Hi Courtney! I have a 3 year old lovebird and I notice that he sleeps a lot during the day. I would like to encourage him to forage so I started hiding his food in foraging toys. However he has pellets in his night cage and he eats quite a bit during the night. It seems that he doesnt really want to forage during the day after eating at night. Would you recommend limiting his food intake at night? Are there ressources on feeding schedules you recommend?
Instead of limiting food intake (which can be dangerous for small birds with fast metabolisms) you could transition some of the overnight pellets in to very easy foragers. To start this could just mean having multiple different food bowls all over the cage with small amounts of pellets in each so they start to venture around looking for food.

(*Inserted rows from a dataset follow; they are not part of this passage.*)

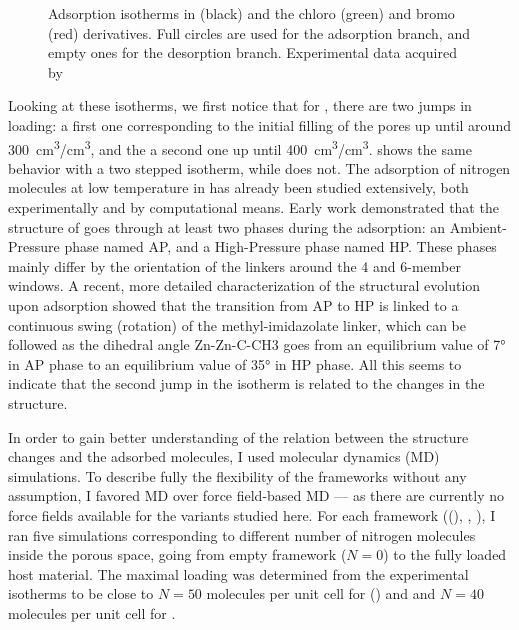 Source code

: \documentclass[thesis]{subfiles}
\begin{document}
\begin{figure}[ht]
    \centering
    
    \caption{Adsorption isotherms in  (black) and the chloro (green) and
    bromo (red) derivatives. Full circles are used for the adsorption branch,
    and empty ones for the desorption branch. Experimental data acquired by
    \citeauthor{Chaplais2018}\cite{Chaplais2018}}
    \label{fig:zif8x:isotherms}
\end{figure}

Looking at these isotherms, we first notice that for , there are two jumps
in loading: a first one corresponding to the initial filling of the pores up
until around \SI{300}{cm^3/cm^3}, and the a second one up until
\SI{400}{cm^3/cm^3}. \ZIFCl shows the same behavior with a two stepped isotherm,
while \ZIFBr does not. The adsorption of nitrogen molecules at low temperature
in  has already been studied extensively, both experimentally and by
computational means. Early work demonstrated that the structure of  goes
through at least two phases during the adsorption: an Ambient-Pressure phase
named AP, and a High-Pressure phase named HP. These phases mainly differ by the
orientation of the linkers around the 4 and 6-member
windows.\cite{FairenJimenez2011} A recent, more detailed characterization of the
structural evolution upon adsorption showed that the transition from AP to HP is
linked to a continuous swing (rotation) of the methyl-imidazolate linker, which
can be followed as the dihedral angle Zn-Zn-C-CH3 goes from an equilibrium value
of 7° in AP phase to an equilibrium value of 35° in HP phase.\cite{Coudert2017}
All this seems to indicate that the second jump in the isotherm is related to
the changes in the structure.

In order to gain better understanding of the relation between the structure
changes and the adsorbed molecules, I used molecular dynamics (MD) simulations.
To describe fully the flexibility of the frameworks without any assumption, I
favored \abinitio MD over force field-based MD --- as there are currently no
force fields available for the  variants studied here. For each framework
((), \ZIFCl, \ZIFBr), I ran five simulations corresponding to
different number of nitrogen molecules inside the porous space, going from empty
framework ($N = 0$) to the fully loaded host material. The maximal loading was
determined from the experimental isotherms to be close to $N = 50$ molecules per
unit cell for () and \ZIFCl and $N = 40$ molecules per unit cell
for \ZIFBr.
\end{document}
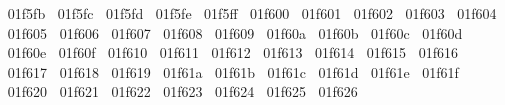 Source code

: {  ^^^^^^01f5fb%
  ^^^^^^01f5fc%
  ^^^^^^01f5fd%
  ^^^^^^01f5fe%
  ^^^^^^01f5ff%
  ^^^^^^01f600%
  ^^^^^^01f601%
  ^^^^^^01f602%
  ^^^^^^01f603%
  ^^^^^^01f604%
  ^^^^^^01f605%
  ^^^^^^01f606%
  ^^^^^^01f607%
  ^^^^^^01f608%
  ^^^^^^01f609%
  ^^^^^^01f60a%
  ^^^^^^01f60b%
  ^^^^^^01f60c%
  ^^^^^^01f60d%
  ^^^^^^01f60e%
  ^^^^^^01f60f%
  ^^^^^^01f610%
  ^^^^^^01f611%
  ^^^^^^01f612%
  ^^^^^^01f613%
  ^^^^^^01f614%
  ^^^^^^01f615%
  ^^^^^^01f616%
  ^^^^^^01f617%
  ^^^^^^01f618%
  ^^^^^^01f619%
  ^^^^^^01f61a%
  ^^^^^^01f61b%
  ^^^^^^01f61c%
  ^^^^^^01f61d%
  ^^^^^^01f61e%
  ^^^^^^01f61f%
  ^^^^^^01f620%
  ^^^^^^01f621%
  ^^^^^^01f622%
  ^^^^^^01f623%
  ^^^^^^01f624%
  ^^^^^^01f625%
  ^^^^^^01f626%
}
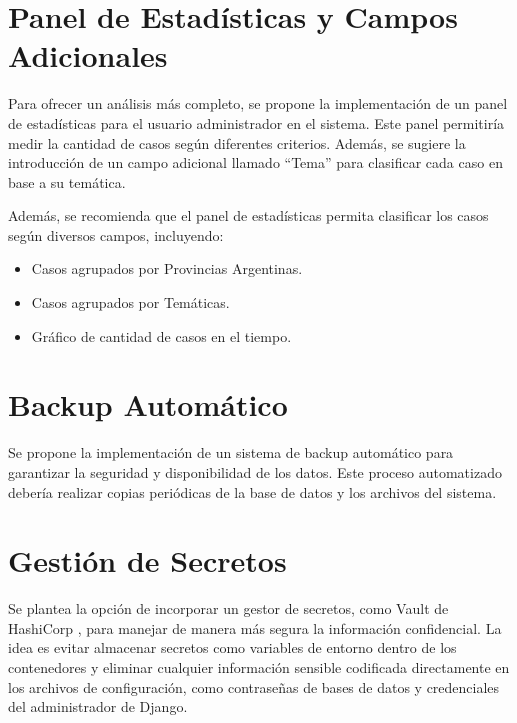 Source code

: \section{Panel de Estadísticas y Campos Adicionales}

Para ofrecer un análisis más completo, se propone la implementación de un panel de estadísticas para el usuario administrador en el sistema. Este panel permitiría medir la cantidad de casos según diferentes criterios. Además, se sugiere la introducción de un campo adicional llamado ``Tema'' para clasificar cada caso en base a su temática.

Además, se recomienda que el panel de estadísticas permita clasificar los casos según diversos campos, incluyendo:
\begin{itemize}
\item Casos agrupados por Provincias Argentinas.
\item Casos agrupados por Temáticas.
\item Gráfico de cantidad de casos en el tiempo.
\end{itemize}

\section{Backup Automático}
Se propone la implementación de un sistema de backup automático para garantizar la seguridad y disponibilidad de los datos. Este proceso automatizado debería realizar copias periódicas de la base de datos y los archivos del sistema.

\section{Gestión de Secretos}

Se plantea la opción de incorporar un gestor de secretos, como Vault de HashiCorp \cite{voult}, para manejar de manera más segura la información confidencial. La idea es evitar almacenar secretos como variables de entorno dentro de los contenedores y eliminar cualquier información sensible codificada directamente en los archivos de configuración, como contraseñas de bases de datos y credenciales del administrador de Django.
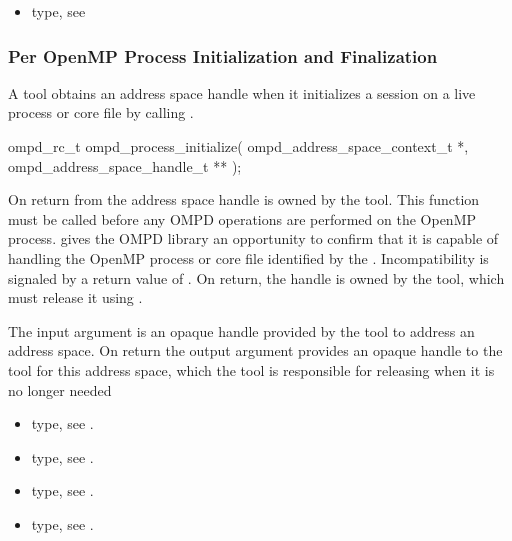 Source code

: \crossreferences
\begin{itemize}
	\item {} type, see 
\end{itemize}

\subsubsection{Per OpenMP Process Initialization and Finalization}

\label{subsubsubsec:ompd_process_initialize}
\summary
A tool obtains an address space handle when it initializes
a session on a live process or core file by calling .

\format

\begin{cspecific}
\begin{ompSyntax}
ompd_rc_t ompd_process_initialize(
  ompd_address_space_context_t *,
  ompd_address_space_handle_t **
);
\end{ompSyntax}
\end{cspecific}


\descr
On return from  the address
space handle is owned by the tool. This function must be called before any OMPD operations
are performed on the OpenMP process.  gives the OMPD library an
opportunity to confirm that it is capable of handling the OpenMP process or core file identified by
the . Incompatibility is signaled by a return value of .
On return, the handle is owned by the tool, which must release it using
.

\argdesc
The input argument  is an opaque handle provided by the tool
to address an address space.
On return the output argument  provides an opaque handle to the
tool for this address space, which the tool is responsible for
releasing when it is no longer needed

\crossreferences
\begin{itemize}
  \item {} type, see .
	\item {} type, see .
	\item {} type, see .
	\item {} type, see .
\end{itemize}


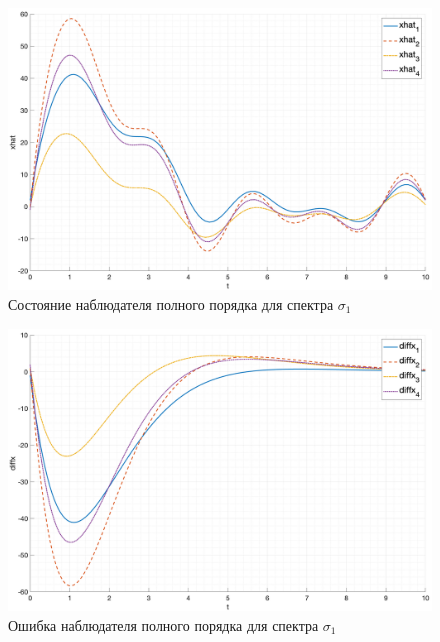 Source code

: \begin{figure}[ht!]
    \centering
    \includegraphics[width=\textwidth]{media/plots/task2_xhat_1.png}
    \caption{Состояние наблюдателя полного порядка для спектра $\sigma_1$}
    \label{fig:task2_xhat_1}
\end{figure}

\begin{figure}[ht!]
    \centering
    \includegraphics[width=\textwidth]{media/plots/task2_diffx_1.png}
    \caption{Ошибка наблюдателя полного порядка для спектра $\sigma_1$}
    \label{fig:task2_diff_1}
\end{figure}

From there I’d shift to a well known forager that’s been simplified so the food will be visible and low-effort to acquire and gradually transition the food to less and less of the bowls. That way they don’t have to have food intake limited but can gradually learn that their food is available in alternative locations. At some point the contrafreeloading principle will take over from there where the food that you work for is more reinforcing and desirable than the food that’s just freely available and you’ll get an increase in foraging activities.
Routine is still controversial, I’ve feed two separate scheduled meals. One meal in the morning that lasts all day and free feeding. Mia could easily have been free fed with no issues, newt over ate and needs the two separate meals to keep him from binge eating and having no food later in the day. At this point in time I’d say it’s an individual thing!